■ EXERCISE REQUIREMENTS:
Find the string "xrightarrow" in the data, then copy every line where it is found.

Saved entries
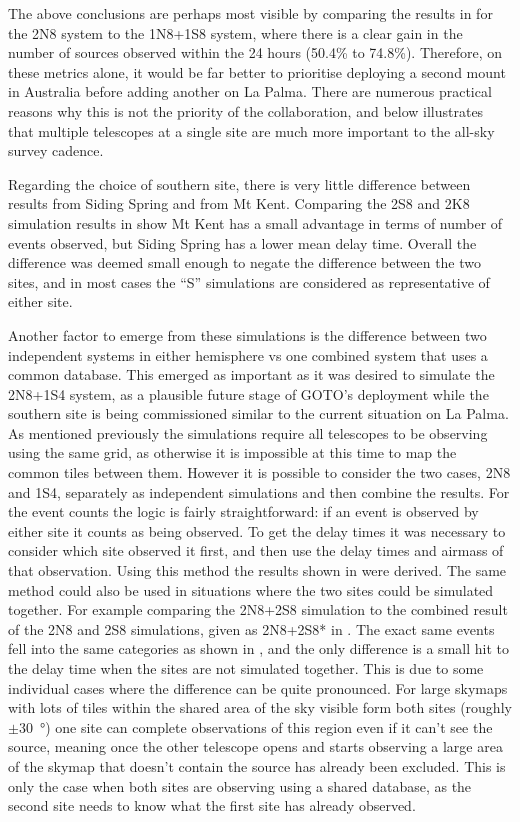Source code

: \begin{colsection}
\begin{colsection}
The above conclusions are perhaps most visible by comparing the results in  for the 2N8 system to the 1N8+1S8 system, where there is a clear gain in the number of sources observed within the 24 hours (50.4\% to 74.8\%). Therefore, on these metrics alone, it would be far better to prioritise deploying a second mount in Australia before adding another on La Palma. There are numerous practical reasons why this is not the priority of the collaboration, and  below illustrates that multiple telescopes at a single site are much more important to the all-sky survey cadence.

Regarding the choice of southern site, there is very little difference between results from Siding Spring and from Mt Kent. Comparing the 2S8 and 2K8 simulation results in  show Mt Kent has a small advantage in terms of number of events observed, but Siding Spring has a lower mean delay time. Overall the difference was deemed small enough to negate the difference between the two sites, and in most cases the ``S'' simulations are considered as representative of either site.

Another factor to emerge from these simulations is the difference between two independent systems in either hemisphere vs one combined system that uses a common database. This emerged as important as it was desired to simulate the 2N8+1S4 system, as a plausible future stage of GOTO's deployment while the southern site is being commissioned similar to the current situation on La Palma. As mentioned previously the simulations require all telescopes to be observing using the same grid, as otherwise it is impossible at this time to map the common tiles between them. However it is possible to consider the two cases, 2N8 and 1S4, separately as independent simulations and then combine the results. For the event counts the logic is fairly straightforward: if an event is observed by either site it counts as being observed. To get the delay times it was necessary to consider which site observed it first, and then use the delay times and airmass of that observation. Using this method the results shown in  were derived. The same method could also be used in situations where the two sites could be simulated together. For example comparing the 2N8+2S8 simulation to the combined result of the 2N8 and 2S8 simulations, given as 2N8+2S8* in . The exact same events fell into the same categories as shown in , and the only difference is a small hit to the delay time when the sites are not simulated together. This is due to some individual cases where the difference can be quite pronounced. For large skymaps with lots of tiles within the shared area of the sky visible form both sites (roughly $\pm$\SI{30}{\degree}) one site can complete observations of this region even if it can't see the source, meaning once the other telescope opens and starts observing a large area of the skymap that doesn't contain the source has already been excluded. This is only the case when both sites are observing using a shared database, as the second site needs to know what the first site has already observed.


\end{colsection}
\end{colsection}
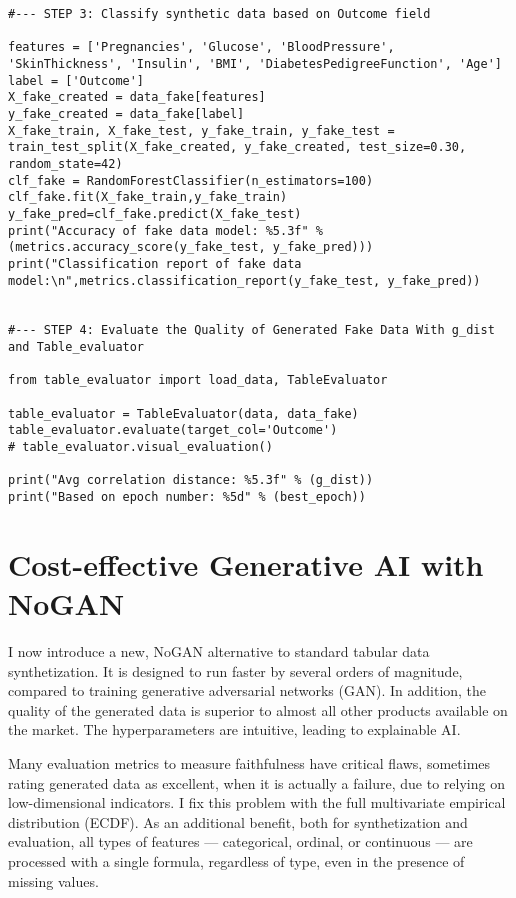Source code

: \documentclass[oneside,10pt]{book}
\begin{document}
\begin{lstlisting}
#--- STEP 3: Classify synthetic data based on Outcome field

features = ['Pregnancies', 'Glucose', 'BloodPressure', 'SkinThickness', 'Insulin', 'BMI', 'DiabetesPedigreeFunction', 'Age']
label = ['Outcome']
X_fake_created = data_fake[features]
y_fake_created = data_fake[label]
X_fake_train, X_fake_test, y_fake_train, y_fake_test = train_test_split(X_fake_created, y_fake_created, test_size=0.30, random_state=42)
clf_fake = RandomForestClassifier(n_estimators=100)
clf_fake.fit(X_fake_train,y_fake_train)
y_fake_pred=clf_fake.predict(X_fake_test)
print("Accuracy of fake data model: %5.3f" % (metrics.accuracy_score(y_fake_test, y_fake_pred)))
print("Classification report of fake data model:\n",metrics.classification_report(y_fake_test, y_fake_pred))


#--- STEP 4: Evaluate the Quality of Generated Fake Data With g_dist and Table_evaluator

from table_evaluator import load_data, TableEvaluator

table_evaluator = TableEvaluator(data, data_fake)
table_evaluator.evaluate(target_col='Outcome')
# table_evaluator.visual_evaluation() 

print("Avg correlation distance: %5.3f" % (g_dist))
print("Based on epoch number: %5d" % (best_epoch))
\end{lstlisting}


\chapter{Cost-effective Generative AI with NoGAN}\label{chnogan}

I now introduce a new, NoGAN alternative to standard tabular data synthetization. It is designed to run faster by several orders of magnitude, compared to training generative adversarial networks (GAN). In addition, the quality of the generated data is superior to almost all other products available on the market. The hyperparameters are intuitive, leading to explainable AI.

Many evaluation metrics to measure faithfulness have critical flaws, sometimes rating generated data as excellent, when it is actually a failure, due to relying on low-dimensional indicators. I fix this problem with the full multivariate empirical distribution (ECDF). As an additional benefit, both for synthetization and evaluation, all types of features — categorical, ordinal, or continuous — are processed with a single formula, regardless of type, even in the presence of missing values.
\end{document}
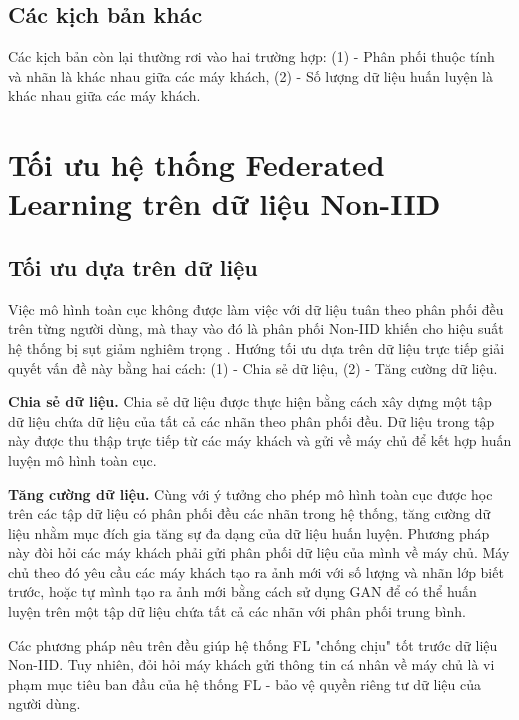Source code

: \subsection{Các kịch bản khác}

Các kịch bản còn lại thường rơi vào hai trường hợp: (1) - Phân phối thuộc tính và nhãn là khác nhau giữa các máy khách, (2) - Số lượng dữ liệu huấn luyện là khác nhau giữa các máy khách.

\section{Tối ưu hệ thống Federated Learning trên dữ liệu Non-IID}

\subsection{Tối ưu dựa trên dữ liệu}

Việc mô hình toàn cục không được làm việc với dữ liệu tuân theo phân phối đều trên từng người dùng, mà thay vào đó là phân phối Non-IID khiến cho hiệu suất hệ thống bị sụt giảm nghiêm trọng \cite{zhao2018federated}. Hướng tối ưu dựa trên dữ liệu trực tiếp giải quyết vấn đề này bằng hai cách: (1) - Chia sẻ dữ liệu, (2) - Tăng cường dữ liệu.

\textbf{Chia sẻ dữ liệu.} Chia sẻ dữ liệu \cite{zhu2021federated} được thực hiện bằng cách xây dựng một tập dữ liệu chứa dữ liệu của tất cả các nhãn theo phân phối đều. Dữ liệu trong tập này được thu thập trực tiếp từ các máy khách và gửi về máy chủ để kết hợp huấn luyện mô hình toàn cục.

\textbf{Tăng cường dữ liệu.} Cùng với ý tưởng cho phép mô hình toàn cục được học trên các tập dữ liệu có phân phối đều các nhãn trong hệ thống, tăng cường dữ liệu \cite{tanner1987calculation} nhằm mục đích gia tăng sự đa dạng của dữ liệu huấn luyện. Phương pháp này đòi hỏi các máy khách phải gửi phân phối dữ liệu của mình về máy chủ. Máy chủ theo đó yêu cầu các máy khách tạo ra ảnh mới \cite{duan2019astraea} với số lượng và nhãn lớp biết trước, hoặc tự mình tạo ra ảnh mới bằng cách sử dụng GAN \cite{zhu2021federated} để có thể huấn luyện trên một tập dữ liệu chứa tất cả các nhãn với phân phối trung bình.

Các phương pháp nêu trên đều giúp hệ thống FL "chống chịu" tốt trước dữ liệu Non-IID. Tuy nhiên, đỏi hỏi máy khách gửi thông tin cá nhân về máy chủ là vi phạm mục tiêu ban đầu của hệ thống FL - bảo vệ quyền riêng tư dữ liệu của người dùng.

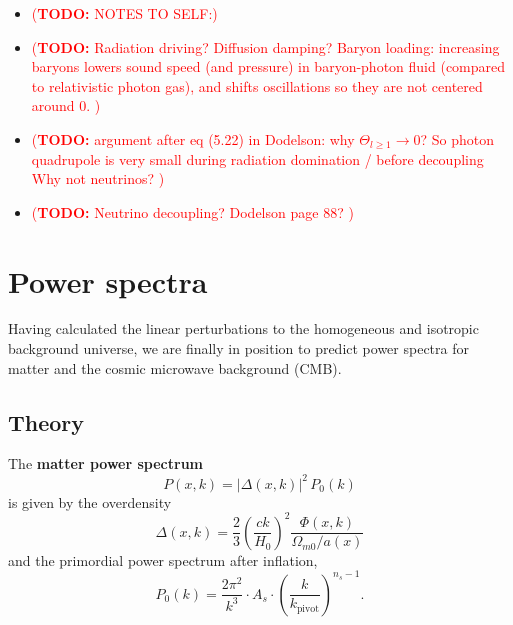 \documentclass[10pt,a4paper]{article}
\newcommand\TODO[1]{\textcolor{red}{(\textbf{TODO:} #1)}}
\begin{document}
\begin{itemize}
\item
\TODO{NOTES TO SELF:}

\item
\TODO{
Radiation driving?
Diffusion damping?
Baryon loading: increasing baryons lowers sound speed (and pressure) in baryon-photon fluid (compared to relativistic photon gas),
and shifts oscillations so they are not centered around $0$.
}

\item
\TODO{argument after eq (5.22) in Dodelson: why $\Theta_{l \geq 1} \rightarrow 0$?
So photon quadrupole is very small during radiation domination / before decoupling
Why not neutrinos?
}

\item
\TODO{
Neutrino decoupling? Dodelson page 88?
}
\end{itemize}

\clearpage
\section{Power spectra}
\label{sec_power_spectra}

Having calculated the linear perturbations to the homogeneous and isotropic background universe,
we are finally in position to predict power spectra for matter and the cosmic microwave background (CMB).

\subsection{Theory}

The \textbf{matter power spectrum}
\begin{equation}
	P(x,k) = |\Delta(x,k)|^2 \, P_0(k)
\label{eq_Pk}
\end{equation}
is given by the overdensity
\begin{equation}
	\Delta(x,k) = \frac23 \left( \frac{ck}{H_0} \right)^2 \frac{\Phi(x,k)}{\Omega_{m0}/a(x)}
\end{equation}
and the primordial power spectrum after inflation,
\begin{equation}
	P_0(k) = \frac{2\pi^2}{k^3} \cdot A_s \cdot \left( \frac{k}{k_\text{pivot}} \right)^{n_s-1}.
\label{eq_P_primordial}
\end{equation}
\end{document}

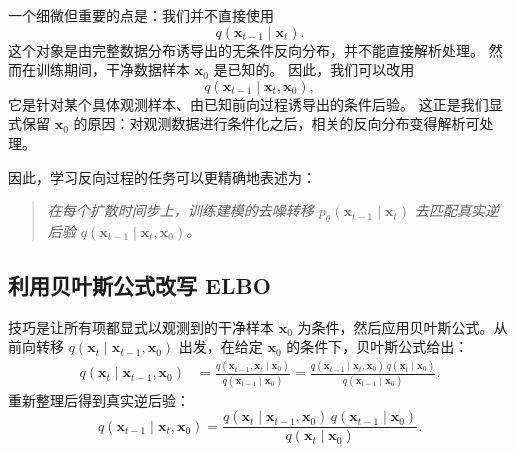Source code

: 一个细微但重要的点是：我们并不直接使用
\[
q(\mathbf{x}_{t-1}\mid \mathbf{x}_t).
\]
这个对象是由完整数据分布诱导出的无条件反向分布，并不能直接解析处理。
然而在训练期间，干净数据样本 $\mathbf{x}_0$ 是已知的。
因此，我们可以改用
\[
q(\mathbf{x}_{t-1}\mid \mathbf{x}_t,\mathbf{x}_0),
\]
它是针对某个具体观测样本、由已知前向过程诱导出的条件后验。
这正是我们显式保留 $\mathbf{x}_0$ 的原因：对观测数据进行条件化之后，相关的反向分布变得解析可处理。

因此，学习反向过程的任务可以更精确地表述为：
\begin{quote}
\emph{在每个扩散时间步上，训练建模的去噪转移
$p_\theta(\mathbf{x}_{t-1}\mid \mathbf{x}_t)$
去匹配真实逆后验
$q(\mathbf{x}_{t-1}\mid \mathbf{x}_t,\mathbf{x}_0)$。}
\end{quote}

\subsection{利用贝叶斯公式改写 ELBO}\begin{tcolorbox}[
  colback=blue!6,
  colframe=blue!55!black,
  title={显式得到真实逆后验的一个实用技巧},
  boxrule=0.8pt,
  arc=2mm,
  left=2mm,
  right=2mm,
  top=1mm,
  bottom=1mm
]
技巧是让所有项都显式以观测到的干净样本 $\mathbf{x}_0$ 为条件，然后应用贝叶斯公式。从前向转移
$q(\mathbf{x}_t\mid \mathbf{x}_{t-1},\mathbf{x}_0)$ 出发，在给定 $\mathbf{x}_0$ 的条件下，贝叶斯公式给出：
\[
\begin{aligned}
q(\mathbf{x}_t\mid \mathbf{x}_{t-1},\mathbf{x}_0)
&=
\frac{
q(\mathbf{x}_{t-1},\mathbf{x}_t\mid \mathbf{x}_0)
}{
q(\mathbf{x}_{t-1}\mid \mathbf{x}_0)
}=
\frac{
q(\mathbf{x}_{t-1}\mid \mathbf{x}_t,\mathbf{x}_0)\,
q(\mathbf{x}_t\mid \mathbf{x}_0)
}{
q(\mathbf{x}_{t-1}\mid \mathbf{x}_0)
}.
\end{aligned}
\]
重新整理后得到真实逆后验：
\[
q(\mathbf{x}_{t-1}\mid \mathbf{x}_t,\mathbf{x}_0)
=
\frac{
q(\mathbf{x}_t\mid \mathbf{x}_{t-1},\mathbf{x}_0)\,
q(\mathbf{x}_{t-1}\mid \mathbf{x}_0)
}{
q(\mathbf{x}_t\mid \mathbf{x}_0)
}.
\]
\end{tcolorbox}

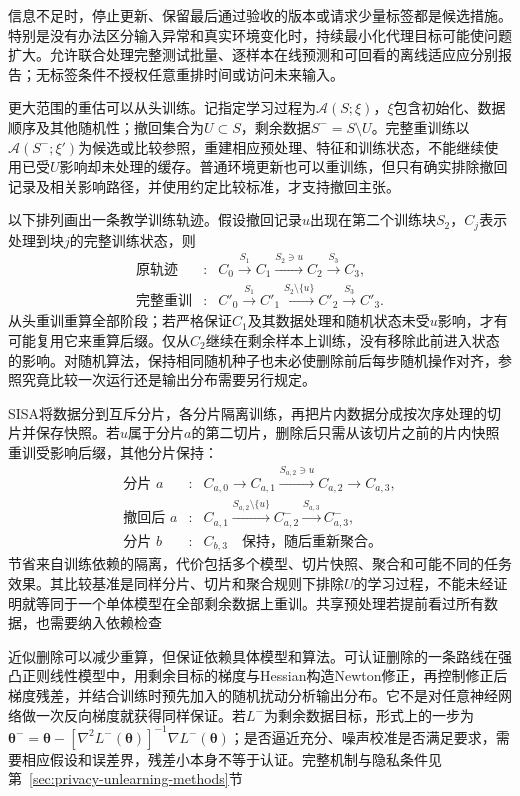 信息不足时，停止更新、保留最后通过验收的版本或请求少量标签都是候选措施。特别是没有办法区分输入异常和真实环境变化时，持续最小化代理目标可能使问题扩大。允许联合处理完整测试批量、逐样本在线预测和可回看的离线适应应分别报告；无标签条件不授权任意重排时间或访问未来输入。

更大范围的重估可以从头训练。记指定学习过程为$\mathcal A(S;\xi)$，$\xi$包含初始化、数据顺序及其他随机性；撤回集合为$U\subset S$，剩余数据$S^-=S\setminus U$。完整重训练以$\mathcal A(S^-;\xi')$为候选或比较参照，重建相应预处理、特征和训练状态，不能继续使用已受$U$影响却未处理的缓存。普通环境更新也可以重训练，但只有确实排除撤回记录及相关影响路径，并使用约定比较标准，才支持撤回主张。

以下排列画出一条教学训练轨迹。假设撤回记录$u$出现在第二个训练块$S_2$，$C_j$表示处理到块$j$的完整训练状态，则
\[
\begin{array}{rcl}
\text{原轨迹}&:&
C_0\xrightarrow{S_1}C_1
\xrightarrow{S_2\ni u}C_2
\xrightarrow{S_3}C_3,\\
\text{完整重训}&:&
C'_0\xrightarrow{S_1}C'_1
\xrightarrow{S_2\setminus\{u\}}C'_2
\xrightarrow{S_3}C'_3.
\end{array}
\]
从头重训重算全部阶段；若严格保证$C_1$及其数据处理和随机状态未受$u$影响，才有可能复用它来重算后缀。仅从$C_2$继续在剩余样本上训练，没有移除此前进入状态的影响。对随机算法，保持相同随机种子也未必使删除前后每步随机操作对齐，参照究竟比较一次运行还是输出分布需要另行规定。

SISA将数据分到互斥分片，各分片隔离训练，再把片内数据分成按次序处理的切片并保存快照。若$u$属于分片$a$的第二切片，删除后只需从该切片之前的片内快照重训受影响后缀，其他分片保持：
\[
\begin{array}{rcl}
\text{分片 }a&:&
C_{a,0}\to C_{a,1}
\xrightarrow{S_{a,2}\ni u}C_{a,2}\to C_{a,3},\\
\text{撤回后 }a&:&
C_{a,1}\xrightarrow{S_{a,2}\setminus\{u\}}C^-_{a,2}
\xrightarrow{S_{a,3}}C^-_{a,3},\\
\text{分片 }b&:&C_{b,3}\quad\text{保持，随后重新聚合。}
\end{array}
\]
节省来自训练依赖的隔离，代价包括多个模型、切片快照、聚合和可能不同的任务效果。其比较基准是同样分片、切片和聚合规则下排除$U$的学习过程，不能未经证明就等同于一个单体模型在全部剩余数据上重训。共享预处理若提前看过所有数据，也需要纳入依赖检查

近似删除可以减少重算，但保证依赖具体模型和算法。可认证删除的一条路线在强凸正则线性模型中，用剩余目标的梯度与Hessian构造Newton修正，再控制修正后梯度残差，并结合训练时预先加入的随机扰动分析输出分布。它不是对任意神经网络做一次反向梯度就获得同样保证。若$L^-$为剩余数据目标，形式上的一步为$\bm\theta^-=\bm\theta-[\nabla^2L^-(\bm\theta)]^{-1}\nabla L^-(\bm\theta)$；是否逼近充分、噪声校准是否满足要求，需要相应假设和误差界，残差小本身不等于认证。完整机制与隐私条件见第~\ref{sec:privacy-unlearning-methods}节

■ RESULT:
C_0\xrightarrow{S_1}C_1
\xrightarrow{S_2\ni u}C_2
\xrightarrow{S_3}C_3,\\
C'_0\xrightarrow{S_1}C'_1
\xrightarrow{S_2\setminus\{u\}}C'_2
\xrightarrow{S_3}C'_3.
\xrightarrow{S_{a,2}\ni u}C_{a,2}\to C_{a,3},\\
C_{a,1}\xrightarrow{S_{a,2}\setminus\{u\}}C^-_{a,2}
\xrightarrow{S_{a,3}}C^-_{a,3},\\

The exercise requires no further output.